# Gold higgins



## the tinker (Feb 13, 2015)

While we are on the higgins watch, might as well add this one to the list.
got this 9 years ago , I believe it to be a 54.  Its got the turn signals and the heaviest tires I have ever had on a bike. this is not a pleasant bike to ride. I think the tires are too much for it.
they seem to never go flat, even when deflated. I really like the look of them, and the fact that  they never go flat. It appears original,        I dont think its been redone. the J. C. Higgins logo is  almost worn off the tank, but because it is original will leave as is. The paint looks brown, but it may be red or maroon . paint is faded and I have never taken it apart. Now that I am retired and got the time I will take apart, and check out.  I took apart  the tank on the color flow that I posted earlier this week.  I dont think the tank ever had batteries in it. looks like new inside.  that seldom happens.  Thanks for looking  the tink.


----------



## rollfaster (Feb 13, 2015)

Very nice tinker. I almost that this exact bike about three years ago but I didn't act fast enough. I still think about how I let it get away. Rob.


----------



## jd56 (Feb 13, 2015)

Nice!!
Gold on Maroon as per this 1954 Catalog
Also came Allstate whitewalls as described in the listing.
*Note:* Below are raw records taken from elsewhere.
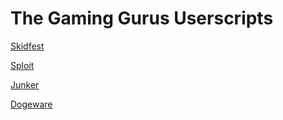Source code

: # The Gaming Gurus Userscripts

[Skidfest](https://y9x.github.io/userscripts/skidfest.user.js)

[Sploit](https://y9x.github.io/userscripts/sploit.user.js)

[Junker](https://y9x.github.io/userscripts/junker.user.js)

[Dogeware](https://y9x.github.io/userscripts/dogeware.user.js)
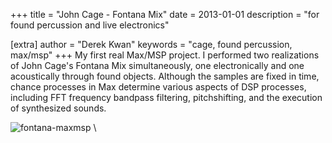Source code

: +++
title = "John Cage - Fontana Mix"
date = 2013-01-01
description = "for found percussion and live electronics"

[extra]
author = "Derek Kwan"
keywords = "cage, found percussion, max/msp"
+++
My first real Max/MSP project. I performed two realizations of John Cage's Fontana Mix simultaneously, one electronically and one acoustically through found objects. Although the samples are fixed in time, chance processes in Max determine various aspects of DSP processes, including FFT frequency bandpass filtering, pitchshifting, and the execution of synthesized sounds.

![fontana-maxmsp](/images/music/fontana.jpg) \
It's all about the Tanklights!!

How did I run out of room so fast?


----------



## Evans200 (Feb 13, 2015)

That's a good looking bike, probably rarer than the Color Flows I would think.


----------



## 47jchiggins (Feb 13, 2015)

Very nice bike..........

Todd


----------



## Fltwd57 (Feb 13, 2015)

Great bike Dave! 

I really like this model, original ones don't show up often. Yours looks great with the big black tires  

Here's an original catalog pic and a pic of my '54 --


----------



## Dale Alan (Feb 14, 2015)

Very nice bike,classy rig. I really like the colors too.


----------